◆ Work instruction
Repeat the records in full. No pictures belong in the copy.

[Plain-text document sources]
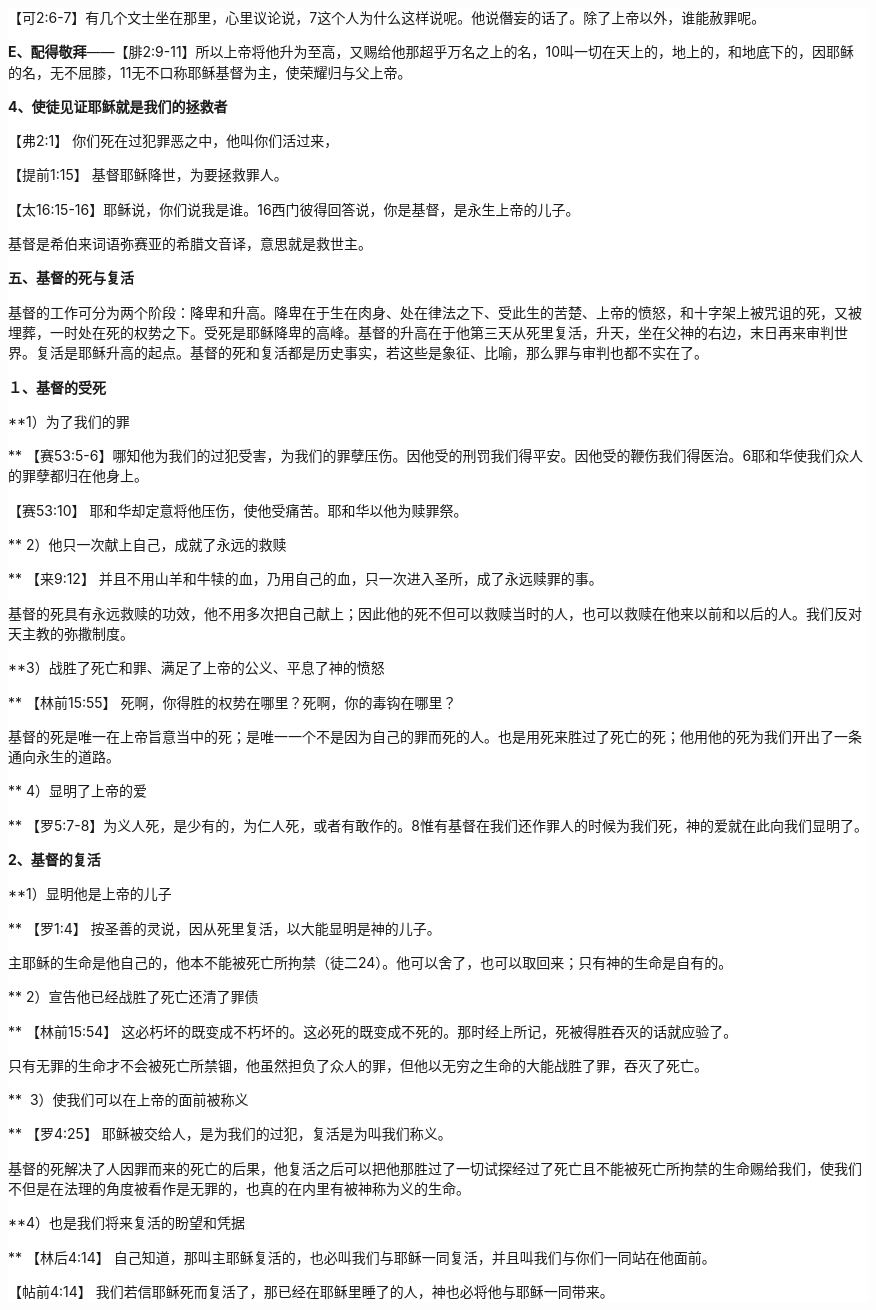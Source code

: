 【可2:6-7】有几个文士坐在那里，心里议论说，7这个人为什么这样说呢。他说僭妄的话了。除了上帝以外，谁能赦罪呢。

**E、配得敬拜**——【腓2:9-11】所以上帝将他升为至高，又赐给他那超乎万名之上的名，10叫一切在天上的，地上的，和地底下的，因耶稣的名，无不屈膝，11无不口称耶稣基督为主，使荣耀归与父上帝。

**4、使徒见证耶稣就是我们的拯救者**

【弗2:1】 你们死在过犯罪恶之中，他叫你们活过来，
  
【提前1:15】 基督耶稣降世，为要拯救罪人。
  
【太16:15-16】耶稣说，你们说我是谁。16西门彼得回答说，你是基督，是永生上帝的儿子。

基督是希伯来词语弥赛亚的希腊文音译，意思就是救世主。

**五、基督的死与复活**

基督的工作可分为两个阶段：降卑和升高。降卑在于生在肉身、处在律法之下、受此生的苦楚、上帝的愤怒，和十字架上被咒诅的死，又被埋葬，一时处在死的权势之下。受死是耶稣降卑的高峰。基督的升高在于他第三天从死里复活，升天，坐在父神的右边，末日再来审判世界。复活是耶稣升高的起点。基督的死和复活都是历史事实，若这些是象征、比喻，那么罪与审判也都不实在了。

**１、基督的受死**

**1）为了我们的罪
  
** 【赛53:5-6】哪知他为我们的过犯受害，为我们的罪孽压伤。因他受的刑罚我们得平安。因他受的鞭伤我们得医治。6耶和华使我们众人的罪孽都归在他身上。
  
【赛53:10】 耶和华却定意将他压伤，使他受痛苦。耶和华以他为赎罪祭。

** 2）他只一次献上自己，成就了永远的救赎
  
** 【来9:12】 并且不用山羊和牛犊的血，乃用自己的血，只一次进入圣所，成了永远赎罪的事。

基督的死具有永远救赎的功效，他不用多次把自己献上；因此他的死不但可以救赎当时的人，也可以救赎在他来以前和以后的人。我们反对天主教的弥撒制度。

**3）战胜了死亡和罪、满足了上帝的公义、平息了神的愤怒
  
** 【林前15:55】 死啊，你得胜的权势在哪里？死啊，你的毒钩在哪里？
  
基督的死是唯一在上帝旨意当中的死；是唯一一个不是因为自己的罪而死的人。也是用死来胜过了死亡的死；他用他的死为我们开出了一条通向永生的道路。

** 4）显明了上帝的爱
  
** 【罗5:7-8】为义人死，是少有的，为仁人死，或者有敢作的。8惟有基督在我们还作罪人的时候为我们死，神的爱就在此向我们显明了。

**2、基督的复活**

**1）显明他是上帝的儿子
  
** 【罗1:4】 按圣善的灵说，因从死里复活，以大能显明是神的儿子。

主耶稣的生命是他自己的，他本不能被死亡所拘禁（徒二24）。他可以舍了，也可以取回来；只有神的生命是自有的。

** 2）宣告他已经战胜了死亡还清了罪债
  
** 【林前15:54】 这必朽坏的既变成不朽坏的。这必死的既变成不死的。那时经上所记，死被得胜吞灭的话就应验了。

只有无罪的生命才不会被死亡所禁锢，他虽然担负了众人的罪，但他以无穷之生命的大能战胜了罪，吞灭了死亡。

**  3）使我们可以在上帝的面前被称义
  
** 【罗4:25】 耶稣被交给人，是为我们的过犯，复活是为叫我们称义。

基督的死解决了人因罪而来的死亡的后果，他复活之后可以把他那胜过了一切试探经过了死亡且不能被死亡所拘禁的生命赐给我们，使我们不但是在法理的角度被看作是无罪的，也真的在内里有被神称为义的生命。

**4）也是我们将来复活的盼望和凭据
  
** 【林后4:14】 自己知道，那叫主耶稣复活的，也必叫我们与耶稣一同复活，并且叫我们与你们一同站在他面前。
  
【帖前4:14】 我们若信耶稣死而复活了，那已经在耶稣里睡了的人，神也必将他与耶稣一同带来。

◆ Written solution
Source code

: 【可2:6-7】有几个文士坐在那里，心里议论说，7这个人为什么这样说呢。他说僭妄的话了。除了上帝以外，谁能赦罪呢。

**E、配得敬拜**——【腓2:9-11】所以上帝将他升为至高，又赐给他那超乎万名之上的名，10叫一切在天上的，地上的，和地底下的，因耶稣的名，无不屈膝，11无不口称耶稣基督为主，使荣耀归与父上帝。

**4、使徒见证耶稣就是我们的拯救者**

【弗2:1】 你们死在过犯罪恶之中，他叫你们活过来，
  
【提前1:15】 基督耶稣降世，为要拯救罪人。
  
【太16:15-16】耶稣说，你们说我是谁。16西门彼得回答说，你是基督，是永生上帝的儿子。

基督是希伯来词语弥赛亚的希腊文音译，意思就是救世主。

**五、基督的死与复活**

基督的工作可分为两个阶段：降卑和升高。降卑在于生在肉身、处在律法之下、受此生的苦楚、上帝的愤怒，和十字架上被咒诅的死，又被埋葬，一时处在死的权势之下。受死是耶稣降卑的高峰。基督的升高在于他第三天从死里复活，升天，坐在父神的右边，末日再来审判世界。复活是耶稣升高的起点。基督的死和复活都是历史事实，若这些是象征、比喻，那么罪与审判也都不实在了。

**１、基督的受死**

**1）为了我们的罪
  
** 【赛53:5-6】哪知他为我们的过犯受害，为我们的罪孽压伤。因他受的刑罚我们得平安。因他受的鞭伤我们得医治。6耶和华使我们众人的罪孽都归在他身上。
  
【赛53:10】 耶和华却定意将他压伤，使他受痛苦。耶和华以他为赎罪祭。

** 2）他只一次献上自己，成就了永远的救赎
  
** 【来9:12】 并且不用山羊和牛犊的血，乃用自己的血，只一次进入圣所，成了永远赎罪的事。

基督的死具有永远救赎的功效，他不用多次把自己献上；因此他的死不但可以救赎当时的人，也可以救赎在他来以前和以后的人。我们反对天主教的弥撒制度。

**3）战胜了死亡和罪、满足了上帝的公义、平息了神的愤怒
  
** 【林前15:55】 死啊，你得胜的权势在哪里？死啊，你的毒钩在哪里？
  
基督的死是唯一在上帝旨意当中的死；是唯一一个不是因为自己的罪而死的人。也是用死来胜过了死亡的死；他用他的死为我们开出了一条通向永生的道路。

** 4）显明了上帝的爱
  
** 【罗5:7-8】为义人死，是少有的，为仁人死，或者有敢作的。8惟有基督在我们还作罪人的时候为我们死，神的爱就在此向我们显明了。

**2、基督的复活**

**1）显明他是上帝的儿子
  
** 【罗1:4】 按圣善的灵说，因从死里复活，以大能显明是神的儿子。

主耶稣的生命是他自己的，他本不能被死亡所拘禁（徒二24）。他可以舍了，也可以取回来；只有神的生命是自有的。

** 2）宣告他已经战胜了死亡还清了罪债
  
** 【林前15:54】 这必朽坏的既变成不朽坏的。这必死的既变成不死的。那时经上所记，死被得胜吞灭的话就应验了。

只有无罪的生命才不会被死亡所禁锢，他虽然担负了众人的罪，但他以无穷之生命的大能战胜了罪，吞灭了死亡。

**  3）使我们可以在上帝的面前被称义
  
** 【罗4:25】 耶稣被交给人，是为我们的过犯，复活是为叫我们称义。

基督的死解决了人因罪而来的死亡的后果，他复活之后可以把他那胜过了一切试探经过了死亡且不能被死亡所拘禁的生命赐给我们，使我们不但是在法理的角度被看作是无罪的，也真的在内里有被神称为义的生命。

**4）也是我们将来复活的盼望和凭据
  
** 【林后4:14】 自己知道，那叫主耶稣复活的，也必叫我们与耶稣一同复活，并且叫我们与你们一同站在他面前。
  
【帖前4:14】 我们若信耶稣死而复活了，那已经在耶稣里睡了的人，神也必将他与耶稣一同带来。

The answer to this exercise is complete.